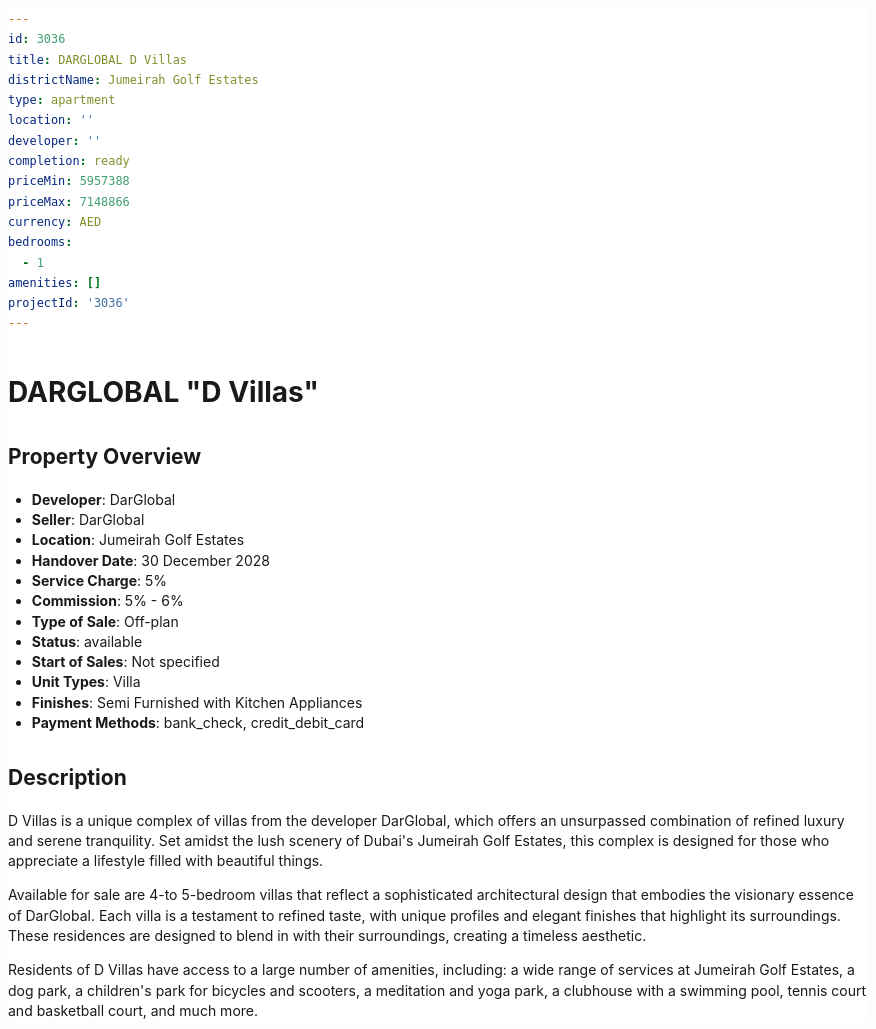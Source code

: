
 ```yaml
---
id: 3036
title: DARGLOBAL D Villas
districtName: Jumeirah Golf Estates
type: apartment
location: ''
developer: ''
completion: ready
priceMin: 5957388
priceMax: 7148866
currency: AED
bedrooms:
  - 1
amenities: []
projectId: '3036'
---
```


# DARGLOBAL "D Villas"

## Property Overview
- **Developer**: DarGlobal
- **Seller**: DarGlobal
- **Location**: Jumeirah Golf Estates
- **Handover Date**: 30 December 2028
- **Service Charge**: 5%
- **Commission**: 5% - 6%
- **Type of Sale**: Off-plan
- **Status**: available
- **Start of Sales**: Not specified
- **Unit Types**: Villa
- **Finishes**: Semi Furnished with Kitchen Appliances
- **Payment Methods**: bank_check, credit_debit_card

## Description
D Villas is a unique complex of villas from the developer DarGlobal, which offers an unsurpassed combination of refined luxury and serene tranquility. Set amidst the lush scenery of Dubai's Jumeirah Golf Estates, this complex is designed for those who appreciate a lifestyle filled with beautiful things.

Available for sale are 4-to 5-bedroom villas that reflect a sophisticated architectural design that embodies the visionary essence of DarGlobal. Each villa is a testament to refined taste, with unique profiles and elegant finishes that highlight its surroundings. These residences are designed to blend in with their surroundings, creating a timeless aesthetic.

Residents of D Villas have access to a large number of amenities, including: a wide range of services at Jumeirah Golf Estates, a dog park, a children's park for bicycles and scooters, a meditation and yoga park, a clubhouse with a swimming pool, tennis court and basketball court, and much more.
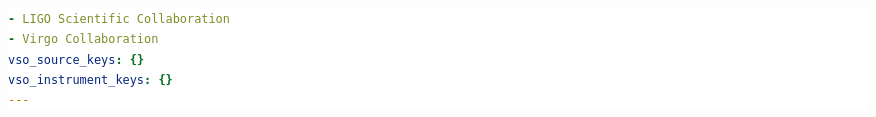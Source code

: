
 ```yaml
- LIGO Scientific Collaboration
- Virgo Collaboration
vso_source_keys: {}
vso_instrument_keys: {}
---
```

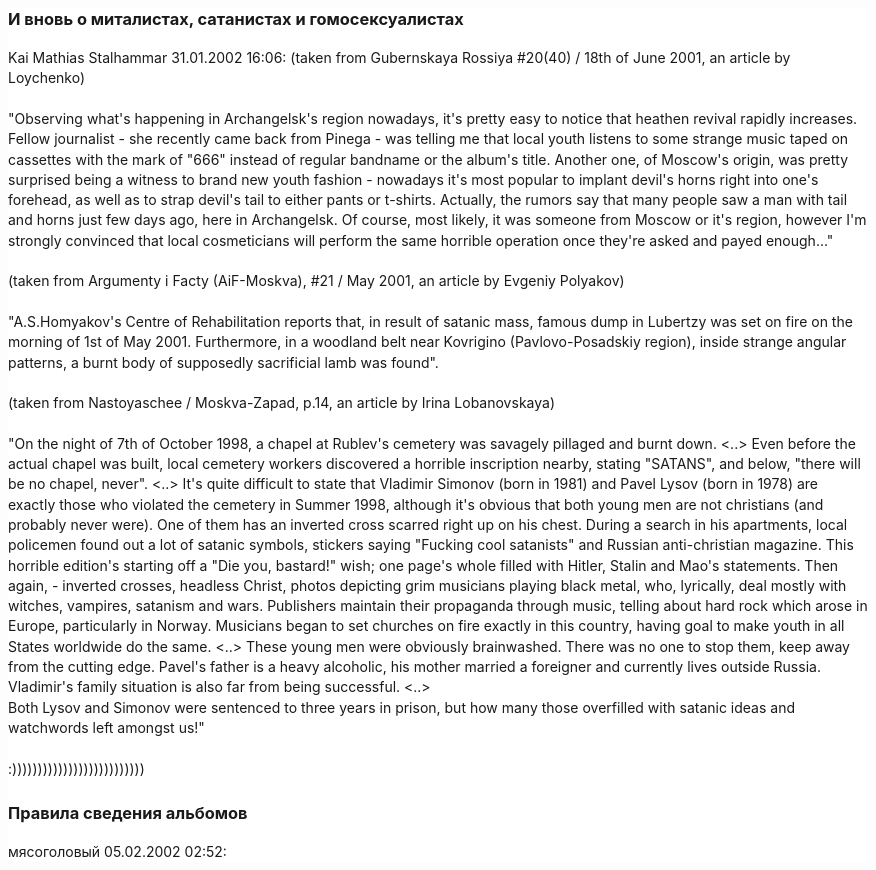 ### И вновь о миталистах, сатанистах и гомосексуалистах

Kai Mathias Stalhammar 31.01.2002 16:06:
(taken from Gubernskaya Rossiya #20(40) / 18th of June 2001, an article by Loychenko)<BR><BR>"Observing what's happening in Archangelsk's region nowadays, it's pretty easy to notice that heathen revival rapidly increases. Fellow journalist - she recently came back from Pinega - was telling me that local youth listens to some strange music taped on cassettes with the mark of "666" instead of regular bandname or the album's title. Another one, of Moscow's origin, was pretty surprised being a witness to brand new youth fashion - nowadays it's most popular to implant devil's horns right into one's forehead, as well as to strap devil's tail to either pants or t-shirts. Actually, the rumors say that many people saw a man with tail and horns just few days ago, here in Archangelsk. Of course, most likely, it was someone from Moscow or it's region, however I'm strongly convinced that local cosmeticians will perform the same horrible operation once they're asked and payed enough..." <BR>  <BR>(taken from Argumenty i Facty (AiF-Moskva), #21 / May 2001, an article by Evgeniy Polyakov)<BR>  <BR>"A.S.Homyakov's Centre of Rehabilitation reports that, in result of satanic mass, famous dump in Lubertzy was set on fire on the morning of 1st of May 2001. Furthermore, in a woodland belt near Kovrigino (Pavlovo-Posadskiy region), inside strange angular patterns, a burnt body of supposedly sacrificial lamb was found". <BR><BR>(taken from Nastoyaschee / Moskva-Zapad, p.14, an article by Irina Lobanovskaya)<BR><BR>"On the night of 7th of October 1998, a chapel at Rublev's cemetery was savagely pillaged and burnt down. &lt;..&gt; Even before the actual chapel was built, local cemetery workers discovered a horrible inscription nearby, stating "SATANS", and below, "there will be no chapel, never". &lt;..&gt; It's quite difficult to state that Vladimir Simonov (born in 1981) and Pavel Lysov (born in 1978) are exactly those who violated the cemetery in Summer 1998, although it's obvious that both young men are not christians (and probably never were). One of them has an inverted cross scarred right up on his chest. During a search in his apartments, local policemen found out a lot of satanic symbols, stickers saying "Fucking cool satanists" and Russian anti-christian magazine. This horrible edition's starting off a "Die you, bastard!" wish; one page's whole filled with Hitler, Stalin and Mao's statements. Then again, - inverted crosses, headless Christ, photos depicting grim musicians playing black metal, who, lyrically, deal mostly with witches, vampires, satanism and wars. Publishers maintain their propaganda through music, telling about hard rock which arose in Europe, particularly in Norway. Musicians began to set churches on fire exactly in this country, having goal to make youth in all States worldwide do the same. &lt;..&gt; These young men were obviously brainwashed. There was no one to stop them, keep away from the cutting edge. Pavel's father is a heavy alcoholic, his mother married a foreigner and currently lives outside Russia. Vladimir's family situation is also far from being successful. &lt;..&gt; <BR>Both Lysov and Simonov were sentenced to three years in prison, but how many those overfilled with satanic ideas and watchwords left amongst us!" <BR><BR>:))))))))))))))))))))))))))

### Правила сведения альбомов

мясоголовый 05.02.2002 02:52:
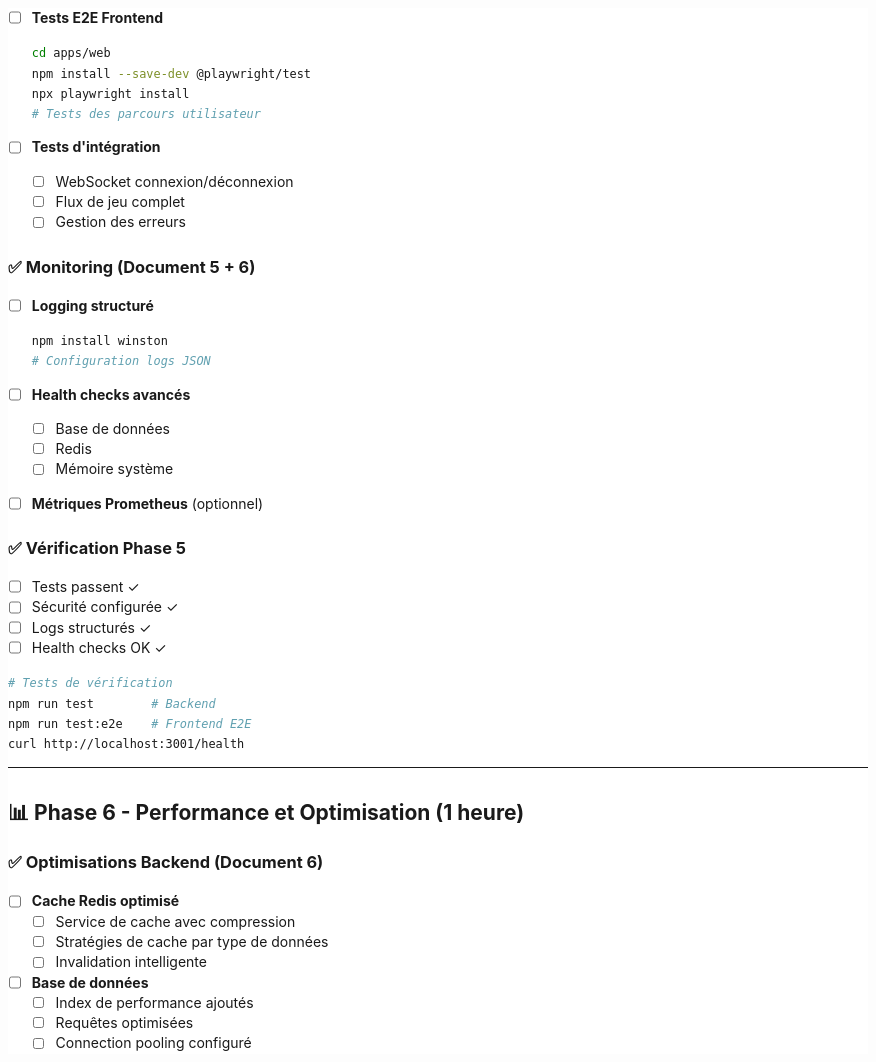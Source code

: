 - [ ] **Tests E2E Frontend**
  ```bash
  cd apps/web
  npm install --save-dev @playwright/test
  npx playwright install
  # Tests des parcours utilisateur
  ```

- [ ] **Tests d'intégration**
  - [ ] WebSocket connexion/déconnexion
  - [ ] Flux de jeu complet
  - [ ] Gestion des erreurs

### ✅ Monitoring (Document 5 + 6)

- [ ] **Logging structuré**
  ```bash
  npm install winston
  # Configuration logs JSON
  ```

- [ ] **Health checks avancés**
  - [ ] Base de données
  - [ ] Redis
  - [ ] Mémoire système

- [ ] **Métriques Prometheus** (optionnel)

### ✅ Vérification Phase 5

- [ ] Tests passent ✓
- [ ] Sécurité configurée ✓
- [ ] Logs structurés ✓
- [ ] Health checks OK ✓

```bash
# Tests de vérification
npm run test        # Backend
npm run test:e2e    # Frontend E2E
curl http://localhost:3001/health
```

---

## 📊 Phase 6 - Performance et Optimisation (1 heure)

### ✅ Optimisations Backend (Document 6)

- [ ] **Cache Redis optimisé**
  - [ ] Service de cache avec compression
  - [ ] Stratégies de cache par type de données
  - [ ] Invalidation intelligente

- [ ] **Base de données**
  - [ ] Index de performance ajoutés
  - [ ] Requêtes optimisées
  - [ ] Connection pooling configuré
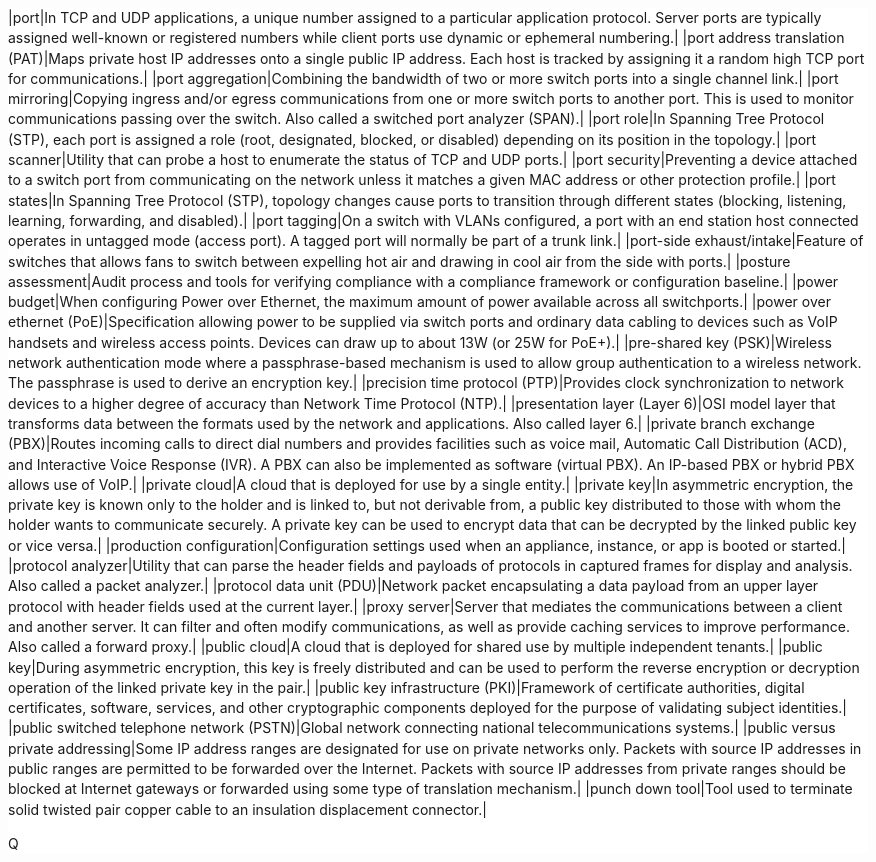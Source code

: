 |port|In TCP and UDP applications, a unique number assigned to a particular application protocol. Server ports are typically assigned well-known or registered numbers while client ports use dynamic or ephemeral numbering.|
|port address translation (PAT)|Maps private host IP addresses onto a single public IP address. Each host is tracked by assigning it a random high TCP port for communications.|
|port aggregation|Combining the bandwidth of two or more switch ports into a single channel link.|
|port mirroring|Copying ingress and/or egress communications from one or more switch ports to another port. This is used to monitor communications passing over the switch. Also called a switched port analyzer (SPAN).|
|port role|In Spanning Tree Protocol (STP), each port is assigned a role (root, designated, blocked, or disabled) depending on its position in the topology.|
|port scanner|Utility that can probe a host to enumerate the status of TCP and UDP ports.|
|port security|Preventing a device attached to a switch port from communicating on the network unless it matches a given MAC address or other protection profile.|
|port states|In Spanning Tree Protocol (STP), topology changes cause ports to transition through different states (blocking, listening, learning, forwarding, and disabled).|
|port tagging|On a switch with VLANs configured, a port with an end station host connected operates in untagged mode (access port). A tagged port will normally be part of a trunk link.|
|port-side exhaust/intake|Feature of switches that allows fans to switch between expelling hot air and drawing in cool air from the side with ports.|
|posture assessment|Audit process and tools for verifying compliance with a compliance framework or configuration baseline.|
|power budget|When configuring Power over Ethernet, the maximum amount of power available across all switchports.|
|power over ethernet (PoE)|Specification allowing power to be supplied via switch ports and ordinary data cabling to devices such as VoIP handsets and wireless access points. Devices can draw up to about 13W (or 25W for PoE+).|
|pre-shared key (PSK)|Wireless network authentication mode where a passphrase-based mechanism is used to allow group authentication to a wireless network. The passphrase is used to derive an encryption key.|
|precision time protocol (PTP)|Provides clock synchronization to network devices to a higher degree of accuracy than Network Time Protocol (NTP).|
|presentation layer (Layer 6)|OSI model layer that transforms data between the formats used by the network and applications. Also called layer 6.|
|private branch exchange (PBX)|Routes incoming calls to direct dial numbers and provides facilities such as voice mail, Automatic Call Distribution (ACD), and Interactive Voice Response (IVR). A PBX can also be implemented as software (virtual PBX). An IP-based PBX or hybrid PBX allows use of VoIP.|
|private cloud|A cloud that is deployed for use by a single entity.|
|private key|In asymmetric encryption, the private key is known only to the holder and is linked to, but not derivable from, a public key distributed to those with whom the holder wants to communicate securely. A private key can be used to encrypt data that can be decrypted by the linked public key or vice versa.|
|production configuration|Configuration settings used when an appliance, instance, or app is booted or started.|
|protocol analyzer|Utility that can parse the header fields and payloads of protocols in captured frames for display and analysis. Also called a packet analyzer.|
|protocol data unit (PDU)|Network packet encapsulating a data payload from an upper layer protocol with header fields used at the current layer.|
|proxy server|Server that mediates the communications between a client and another server. It can filter and often modify communications, as well as provide caching services to improve performance. Also called a forward proxy.|
|public cloud|A cloud that is deployed for shared use by multiple independent tenants.|
|public key|During asymmetric encryption, this key is freely distributed and can be used to perform the reverse encryption or decryption operation of the linked private key in the pair.|
|public key infrastructure (PKI)|Framework of certificate authorities, digital certificates, software, services, and other cryptographic components deployed for the purpose of validating subject identities.|
|public switched telephone network (PSTN)|Global network connecting national telecommunications systems.|
|public versus private addressing|Some IP address ranges are designated for use on private networks only. Packets with source IP addresses in public ranges are permitted to be forwarded over the Internet. Packets with source IP addresses from private ranges should be blocked at Internet gateways or forwarded using some type of translation mechanism.|
|punch down tool|Tool used to terminate solid twisted pair copper cable to an insulation displacement connector.|

Q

§ TO DO:
Only the lines between the one with "- [ ] Index de performance ajoutés" and the one with "or ephemeral numbering.|", those two included, get copied from the material above. Keep it exact and free of pictures.

§ ANSWER AREA:
  - [ ] Index de performance ajoutés
  - [ ] Requêtes optimisées
  - [ ] Connection pooling configuré
Source code

: |port|In TCP and UDP applications, a unique number assigned to a particular application protocol. Server ports are typically assigned well-known or registered numbers while client ports use dynamic or ephemeral numbering.|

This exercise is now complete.